(Stored data)
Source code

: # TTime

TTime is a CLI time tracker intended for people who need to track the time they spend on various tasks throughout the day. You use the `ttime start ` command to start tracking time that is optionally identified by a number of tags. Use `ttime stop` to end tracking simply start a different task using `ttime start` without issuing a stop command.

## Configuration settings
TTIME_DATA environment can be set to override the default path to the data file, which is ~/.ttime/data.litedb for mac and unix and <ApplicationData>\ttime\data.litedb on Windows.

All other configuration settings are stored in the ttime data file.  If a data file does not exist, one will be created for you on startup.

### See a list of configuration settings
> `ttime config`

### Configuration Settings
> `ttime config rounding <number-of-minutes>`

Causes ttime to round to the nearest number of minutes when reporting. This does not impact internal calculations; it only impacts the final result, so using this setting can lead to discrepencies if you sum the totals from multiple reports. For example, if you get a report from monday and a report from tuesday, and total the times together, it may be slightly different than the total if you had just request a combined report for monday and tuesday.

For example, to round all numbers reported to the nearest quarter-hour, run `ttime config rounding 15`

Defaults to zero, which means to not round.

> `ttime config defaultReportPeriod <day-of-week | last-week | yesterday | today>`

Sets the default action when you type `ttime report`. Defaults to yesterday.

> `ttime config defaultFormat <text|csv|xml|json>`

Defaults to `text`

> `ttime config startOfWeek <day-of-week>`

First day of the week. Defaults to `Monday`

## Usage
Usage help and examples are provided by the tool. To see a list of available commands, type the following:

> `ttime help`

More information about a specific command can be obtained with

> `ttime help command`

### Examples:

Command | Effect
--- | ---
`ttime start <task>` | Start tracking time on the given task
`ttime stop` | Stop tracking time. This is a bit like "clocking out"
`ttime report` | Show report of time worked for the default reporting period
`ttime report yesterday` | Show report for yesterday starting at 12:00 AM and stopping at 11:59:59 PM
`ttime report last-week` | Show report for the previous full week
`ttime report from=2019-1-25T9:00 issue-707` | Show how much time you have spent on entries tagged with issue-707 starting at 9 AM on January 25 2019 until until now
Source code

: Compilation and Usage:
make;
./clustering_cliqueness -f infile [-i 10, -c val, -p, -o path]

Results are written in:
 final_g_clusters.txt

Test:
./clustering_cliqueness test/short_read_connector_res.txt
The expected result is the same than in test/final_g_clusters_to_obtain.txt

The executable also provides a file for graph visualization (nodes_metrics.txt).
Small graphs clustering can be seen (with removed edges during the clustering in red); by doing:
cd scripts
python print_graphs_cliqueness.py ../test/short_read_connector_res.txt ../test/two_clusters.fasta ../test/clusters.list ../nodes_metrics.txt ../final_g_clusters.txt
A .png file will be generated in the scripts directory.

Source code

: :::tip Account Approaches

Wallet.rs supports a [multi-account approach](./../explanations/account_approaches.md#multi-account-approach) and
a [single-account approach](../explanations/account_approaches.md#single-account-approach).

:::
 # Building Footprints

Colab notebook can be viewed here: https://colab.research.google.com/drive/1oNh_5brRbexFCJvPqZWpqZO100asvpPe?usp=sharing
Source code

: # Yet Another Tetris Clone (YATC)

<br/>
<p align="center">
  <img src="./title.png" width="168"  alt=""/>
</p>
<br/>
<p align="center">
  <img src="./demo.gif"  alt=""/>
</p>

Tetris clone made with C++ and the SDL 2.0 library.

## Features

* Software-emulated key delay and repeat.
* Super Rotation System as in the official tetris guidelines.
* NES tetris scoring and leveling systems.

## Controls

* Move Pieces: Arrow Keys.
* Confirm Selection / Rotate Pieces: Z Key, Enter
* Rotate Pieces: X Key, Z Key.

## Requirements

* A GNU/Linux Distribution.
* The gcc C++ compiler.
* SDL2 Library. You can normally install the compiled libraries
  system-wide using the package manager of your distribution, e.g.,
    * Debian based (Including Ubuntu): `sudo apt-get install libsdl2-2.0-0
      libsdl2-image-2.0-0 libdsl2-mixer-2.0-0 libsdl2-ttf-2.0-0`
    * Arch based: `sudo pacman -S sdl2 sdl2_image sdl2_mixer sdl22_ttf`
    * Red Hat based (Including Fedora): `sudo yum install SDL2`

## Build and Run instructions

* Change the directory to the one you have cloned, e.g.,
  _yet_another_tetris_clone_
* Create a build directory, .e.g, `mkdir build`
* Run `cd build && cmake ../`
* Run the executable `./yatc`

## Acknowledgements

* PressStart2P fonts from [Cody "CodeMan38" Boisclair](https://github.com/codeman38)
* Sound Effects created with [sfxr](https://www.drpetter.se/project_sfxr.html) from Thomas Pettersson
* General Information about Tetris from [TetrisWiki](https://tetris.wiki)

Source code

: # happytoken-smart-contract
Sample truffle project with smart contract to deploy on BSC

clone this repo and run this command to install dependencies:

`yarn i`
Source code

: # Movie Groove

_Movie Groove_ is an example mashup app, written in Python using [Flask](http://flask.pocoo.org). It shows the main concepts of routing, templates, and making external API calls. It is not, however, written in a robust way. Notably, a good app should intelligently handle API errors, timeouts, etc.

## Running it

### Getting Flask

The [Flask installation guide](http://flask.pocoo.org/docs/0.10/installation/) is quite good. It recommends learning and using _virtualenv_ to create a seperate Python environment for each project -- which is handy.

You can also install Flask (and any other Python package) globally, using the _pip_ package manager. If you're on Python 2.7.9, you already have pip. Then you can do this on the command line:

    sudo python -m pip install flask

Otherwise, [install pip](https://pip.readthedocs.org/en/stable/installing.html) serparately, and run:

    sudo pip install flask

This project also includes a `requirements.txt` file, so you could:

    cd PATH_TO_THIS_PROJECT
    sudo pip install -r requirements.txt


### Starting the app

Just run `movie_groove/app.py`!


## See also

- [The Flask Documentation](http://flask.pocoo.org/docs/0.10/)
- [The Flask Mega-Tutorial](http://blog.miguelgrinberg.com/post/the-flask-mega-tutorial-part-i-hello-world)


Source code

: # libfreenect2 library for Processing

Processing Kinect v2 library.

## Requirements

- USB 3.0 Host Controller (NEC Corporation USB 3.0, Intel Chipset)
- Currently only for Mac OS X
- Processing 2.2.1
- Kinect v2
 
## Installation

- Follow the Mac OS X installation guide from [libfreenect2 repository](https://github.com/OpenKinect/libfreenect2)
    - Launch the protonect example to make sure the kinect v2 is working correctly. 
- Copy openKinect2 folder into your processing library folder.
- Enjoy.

> **Instructions to follow**: Every entry must be set down again exactly as it reads.

> **Expected answer**:
Source code

: # TTime

TTime is a CLI time tracker intended for people who need to track the time they spend on various tasks throughout the day. You use the `ttime start ` command to start tracking time that is optionally identified by a number of tags. Use `ttime stop` to end tracking simply start a different task using `ttime start` without issuing a stop command.

## Configuration settings
TTIME_DATA environment can be set to override the default path to the data file, which is ~/.ttime/data.litedb for mac and unix and <ApplicationData>\ttime\data.litedb on Windows.

All other configuration settings are stored in the ttime data file.  If a data file does not exist, one will be created for you on startup.

### See a list of configuration settings
> `ttime config`

### Configuration Settings
> `ttime config rounding <number-of-minutes>`

Causes ttime to round to the nearest number of minutes when reporting. This does not impact internal calculations; it only impacts the final result, so using this setting can lead to discrepencies if you sum the totals from multiple reports. For example, if you get a report from monday and a report from tuesday, and total the times together, it may be slightly different than the total if you had just request a combined report for monday and tuesday.

For example, to round all numbers reported to the nearest quarter-hour, run `ttime config rounding 15`

Defaults to zero, which means to not round.

> `ttime config defaultReportPeriod <day-of-week | last-week | yesterday | today>`

Sets the default action when you type `ttime report`. Defaults to yesterday.

> `ttime config defaultFormat <text|csv|xml|json>`

Defaults to `text`

> `ttime config startOfWeek <day-of-week>`

First day of the week. Defaults to `Monday`

## Usage
Usage help and examples are provided by the tool. To see a list of available commands, type the following:

> `ttime help`

More information about a specific command can be obtained with

> `ttime help command`

### Examples:

Command | Effect
--- | ---
`ttime start <task>` | Start tracking time on the given task
`ttime stop` | Stop tracking time. This is a bit like "clocking out"
`ttime report` | Show report of time worked for the default reporting period
`ttime report yesterday` | Show report for yesterday starting at 12:00 AM and stopping at 11:59:59 PM
`ttime report last-week` | Show report for the previous full week
`ttime report from=2019-1-25T9:00 issue-707` | Show how much time you have spent on entries tagged with issue-707 starting at 9 AM on January 25 2019 until until now
Source code

: Compilation and Usage:
make;
./clustering_cliqueness -f infile [-i 10, -c val, -p, -o path]

Results are written in:
 final_g_clusters.txt

Test:
./clustering_cliqueness test/short_read_connector_res.txt
The expected result is the same than in test/final_g_clusters_to_obtain.txt

The executable also provides a file for graph visualization (nodes_metrics.txt).
Small graphs clustering can be seen (with removed edges during the clustering in red); by doing:
cd scripts
python print_graphs_cliqueness.py ../test/short_read_connector_res.txt ../test/two_clusters.fasta ../test/clusters.list ../nodes_metrics.txt ../final_g_clusters.txt
A .png file will be generated in the scripts directory.

Source code

: :::tip Account Approaches

Wallet.rs supports a [multi-account approach](./../explanations/account_approaches.md#multi-account-approach) and
a [single-account approach](../explanations/account_approaches.md#single-account-approach).

:::
 # Building Footprints

Colab notebook can be viewed here: https://colab.research.google.com/drive/1oNh_5brRbexFCJvPqZWpqZO100asvpPe?usp=sharing
Source code

: # Yet Another Tetris Clone (YATC)

<br/>
<p align="center">
  <img src="./title.png" width="168"  alt=""/>
</p>
<br/>
<p align="center">
  <img src="./demo.gif"  alt=""/>
</p>

Tetris clone made with C++ and the SDL 2.0 library.

## Features

* Software-emulated key delay and repeat.
* Super Rotation System as in the official tetris guidelines.
* NES tetris scoring and leveling systems.

## Controls

* Move Pieces: Arrow Keys.
* Confirm Selection / Rotate Pieces: Z Key, Enter
* Rotate Pieces: X Key, Z Key.

## Requirements

* A GNU/Linux Distribution.
* The gcc C++ compiler.
* SDL2 Library. You can normally install the compiled libraries
  system-wide using the package manager of your distribution, e.g.,
    * Debian based (Including Ubuntu): `sudo apt-get install libsdl2-2.0-0
      libsdl2-image-2.0-0 libdsl2-mixer-2.0-0 libsdl2-ttf-2.0-0`
    * Arch based: `sudo pacman -S sdl2 sdl2_image sdl2_mixer sdl22_ttf`
    * Red Hat based (Including Fedora): `sudo yum install SDL2`

## Build and Run instructions

* Change the directory to the one you have cloned, e.g.,
  _yet_another_tetris_clone_
* Create a build directory, .e.g, `mkdir build`
* Run `cd build && cmake ../`
* Run the executable `./yatc`

## Acknowledgements

* PressStart2P fonts from [Cody "CodeMan38" Boisclair](https://github.com/codeman38)
* Sound Effects created with [sfxr](https://www.drpetter.se/project_sfxr.html) from Thomas Pettersson
* General Information about Tetris from [TetrisWiki](https://tetris.wiki)

Source code

: # happytoken-smart-contract
Sample truffle project with smart contract to deploy on BSC

clone this repo and run this command to install dependencies:

`yarn i`
Source code

: # Movie Groove

_Movie Groove_ is an example mashup app, written in Python using [Flask](http://flask.pocoo.org). It shows the main concepts of routing, templates, and making external API calls. It is not, however, written in a robust way. Notably, a good app should intelligently handle API errors, timeouts, etc.

## Running it

### Getting Flask

The [Flask installation guide](http://flask.pocoo.org/docs/0.10/installation/) is quite good. It recommends learning and using _virtualenv_ to create a seperate Python environment for each project -- which is handy.

You can also install Flask (and any other Python package) globally, using the _pip_ package manager. If you're on Python 2.7.9, you already have pip. Then you can do this on the command line:

    sudo python -m pip install flask

Otherwise, [install pip](https://pip.readthedocs.org/en/stable/installing.html) serparately, and run:

    sudo pip install flask

This project also includes a `requirements.txt` file, so you could:

    cd PATH_TO_THIS_PROJECT
    sudo pip install -r requirements.txt


### Starting the app

Just run `movie_groove/app.py`!


## See also

- [The Flask Documentation](http://flask.pocoo.org/docs/0.10/)
- [The Flask Mega-Tutorial](http://blog.miguelgrinberg.com/post/the-flask-mega-tutorial-part-i-hello-world)


Source code

: # libfreenect2 library for Processing

Processing Kinect v2 library.

## Requirements

- USB 3.0 Host Controller (NEC Corporation USB 3.0, Intel Chipset)
- Currently only for Mac OS X
- Processing 2.2.1
- Kinect v2
 
## Installation

- Follow the Mac OS X installation guide from [libfreenect2 repository](https://github.com/OpenKinect/libfreenect2)
    - Launch the protonect example to make sure the kinect v2 is working correctly. 
- Copy openKinect2 folder into your processing library folder.
- Enjoy.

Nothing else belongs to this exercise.